→ **WHAT IS EXPECTED**: An acceptable answer repeats exactly the line with "celle de l'utilitarisme." and each line after it through the end of the entries, and includes nothing else.

→ **GIVEN RECORDS**:
========================================================================
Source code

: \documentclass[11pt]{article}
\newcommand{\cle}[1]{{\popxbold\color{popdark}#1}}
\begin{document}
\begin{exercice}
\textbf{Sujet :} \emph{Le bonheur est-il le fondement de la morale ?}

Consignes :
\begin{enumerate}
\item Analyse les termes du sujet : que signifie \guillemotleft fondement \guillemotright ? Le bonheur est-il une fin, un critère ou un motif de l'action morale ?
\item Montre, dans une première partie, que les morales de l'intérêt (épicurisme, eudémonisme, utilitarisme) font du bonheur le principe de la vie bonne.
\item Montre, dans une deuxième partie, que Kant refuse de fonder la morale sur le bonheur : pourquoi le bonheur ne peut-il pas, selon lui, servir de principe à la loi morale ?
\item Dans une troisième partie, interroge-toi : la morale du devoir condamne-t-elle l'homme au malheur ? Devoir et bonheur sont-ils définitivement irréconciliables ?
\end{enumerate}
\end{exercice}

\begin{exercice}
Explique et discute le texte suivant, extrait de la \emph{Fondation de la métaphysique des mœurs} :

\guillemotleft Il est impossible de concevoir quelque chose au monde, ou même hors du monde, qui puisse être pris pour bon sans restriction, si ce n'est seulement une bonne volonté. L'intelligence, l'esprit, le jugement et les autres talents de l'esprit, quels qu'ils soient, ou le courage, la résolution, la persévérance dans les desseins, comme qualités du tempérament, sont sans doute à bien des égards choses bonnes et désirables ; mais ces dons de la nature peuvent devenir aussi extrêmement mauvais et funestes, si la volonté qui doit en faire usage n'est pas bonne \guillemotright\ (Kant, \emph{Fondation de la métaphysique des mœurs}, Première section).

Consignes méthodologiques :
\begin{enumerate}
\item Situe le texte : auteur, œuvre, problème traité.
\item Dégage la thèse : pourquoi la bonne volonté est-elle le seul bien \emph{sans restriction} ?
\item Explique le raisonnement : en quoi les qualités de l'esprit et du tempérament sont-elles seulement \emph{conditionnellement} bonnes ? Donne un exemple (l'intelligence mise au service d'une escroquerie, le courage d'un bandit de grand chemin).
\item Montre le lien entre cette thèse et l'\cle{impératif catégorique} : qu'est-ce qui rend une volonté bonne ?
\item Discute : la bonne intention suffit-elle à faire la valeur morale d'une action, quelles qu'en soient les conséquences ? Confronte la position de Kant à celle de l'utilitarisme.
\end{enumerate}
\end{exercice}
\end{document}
========================================================================
→ **ANSWER BOX**:
\item Discute : la bonne intention suffit-elle à faire la valeur morale d'une action, quelles qu'en soient les conséquences ? Confronte la position de Kant à celle de l'utilitarisme.
\end{enumerate}
\end{exercice}
\end{document}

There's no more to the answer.